Bringing back to life something that has been dead for 30 millennia or for that matter from any point in the past brings with it the dangers of introducing into our environment an entity that we aren’t ready for or in control of.
For example, a 1,000-year-old fossil might have embedded an equally old parasite, which had natural predators or counter-mechanisms in hosts those days. When the host organism is recreated, the parasite is also resurrected and a possible contamination of today’s defenceless ecosystem could trigger an ecological catastrophe.
Nature has distributed its variety across different terrains and has raised and annihilated species according to climatic and environmental requirements. Whenever humans, the apex predators and the intelligent creatures, have attempted their hand at this, the results have had undesirable fallouts.
Almost every country suffers from infestation of some form of the other. Life forms that were artificially introduced to alien lands accidentally or deliberately have become pests that have grown to uncontrollable proportions and wiped out several local species.
One of the worst affected regions in the world is the continent of Australia, where several animals like rabbit, cat, fox and cane toad are wrecking havoc on local environment. Several species have become extinct due to these animals and more face the same fate in future if the present scenario continues. Australia is just one example. Almost every country has its share of pest problems from introduction of non-local species.
With all the advancement in science and technology, we can’t still solve problems regarding creatures of our times.

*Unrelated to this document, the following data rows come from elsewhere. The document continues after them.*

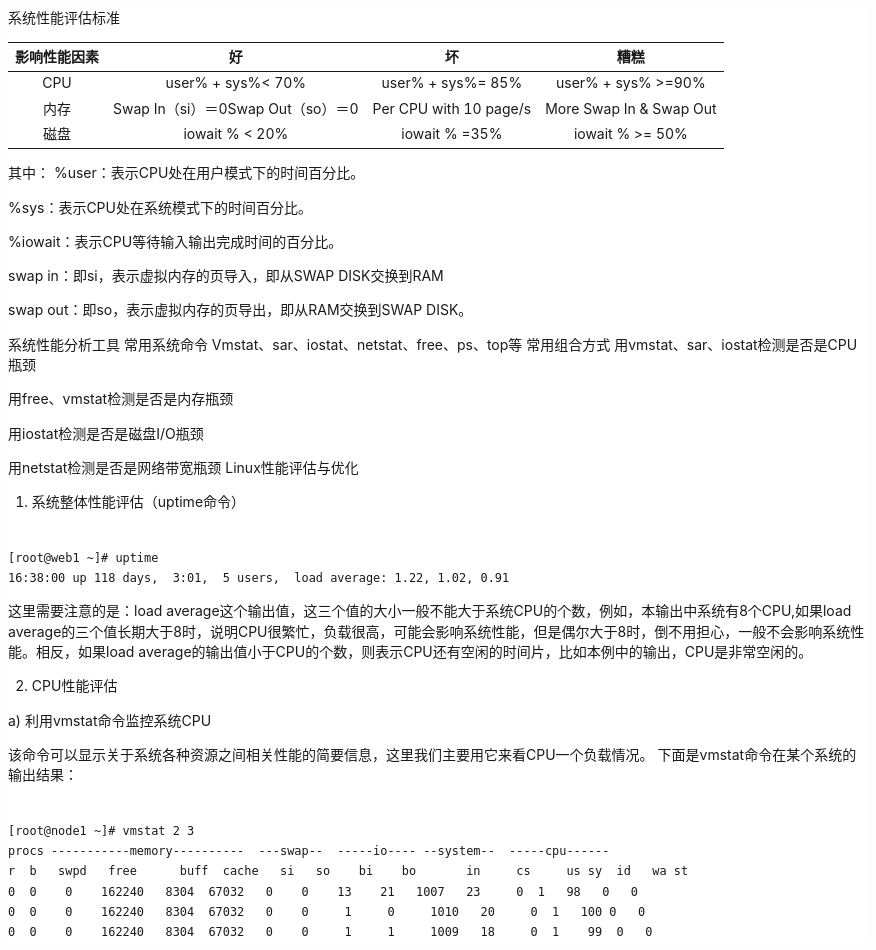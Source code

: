 系统性能评估标准

|影响性能因素|好|坏|糟糕|
|:--:|:--:|:--:|:-:|
|CPU|user% + sys%< 70%|user% + sys%= 85%|user% + sys% >=90%|
|内存|Swap In（si）＝0Swap Out（so）＝0 | Per CPU with 10 page/s | More Swap In & Swap Out|
|磁盘|iowait % < 20%|iowait % =35%|iowait % >= 50%|
其中：
%user：表示CPU处在用户模式下的时间百分比。

%sys：表示CPU处在系统模式下的时间百分比。

%iowait：表示CPU等待输入输出完成时间的百分比。

swap in：即si，表示虚拟内存的页导入，即从SWAP DISK交换到RAM

swap out：即so，表示虚拟内存的页导出，即从RAM交换到SWAP DISK。

系统性能分析工具
常用系统命令
Vmstat、sar、iostat、netstat、free、ps、top等
常用组合方式
用vmstat、sar、iostat检测是否是CPU瓶颈

用free、vmstat检测是否是内存瓶颈

用iostat检测是否是磁盘I/O瓶颈

用netstat检测是否是网络带宽瓶颈
Linux性能评估与优化
1. 系统整体性能评估（uptime命令）
```

[root@web1 ~]# uptime
16:38:00 up 118 days,  3:01,  5 users,  load average: 1.22, 1.02, 0.91

```

这里需要注意的是：load average这个输出值，这三个值的大小一般不能大于系统CPU的个数，例如，本输出中系统有8个CPU,如果load average的三个值长期大于8时，说明CPU很繁忙，负载很高，可能会影响系统性能，但是偶尔大于8时，倒不用担心，一般不会影响系统性能。相反，如果load average的输出值小于CPU的个数，则表示CPU还有空闲的时间片，比如本例中的输出，CPU是非常空闲的。

2. CPU性能评估

a) 利用vmstat命令监控系统CPU

该命令可以显示关于系统各种资源之间相关性能的简要信息，这里我们主要用它来看CPU一个负载情况。
下面是vmstat命令在某个系统的输出结果：
```

[root@node1 ~]# vmstat 2 3
procs -----------memory----------  ---swap--  -----io---- --system--  -----cpu------
r  b   swpd   free      buff  cache   si   so    bi    bo       in     cs     us sy  id   wa st
0  0    0    162240   8304  67032   0    0    13    21   1007   23     0  1   98   0   0
0  0    0    162240   8304  67032   0    0     1     0     1010   20     0  1   100 0   0
0  0    0    162240   8304  67032   0    0     1     1     1009   18     0  1    99  0   0

```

So the proposition of a face-off with species from the past becomes even more complex. We may be faced with a war, which we may win only with unacceptable losses to ourselves and the supporting ecology.
The phrase ‘blast from the past’ has a ring to it, but that may be the last good thing we remember before eventually joining the mighty dinosaurs in the pantheon of the extinct greats.
(This article was published as the editorial column in Postnoon on February 22, 2012)

1 comment:

jerseynumber9 said...

Arun, you really scared me man. While reading the article I was recalling a few movie frames that featured human mutations as a result of mingling with alien species'. It ain't happening with this Russian plant variety, I hope so. But it was quite informative.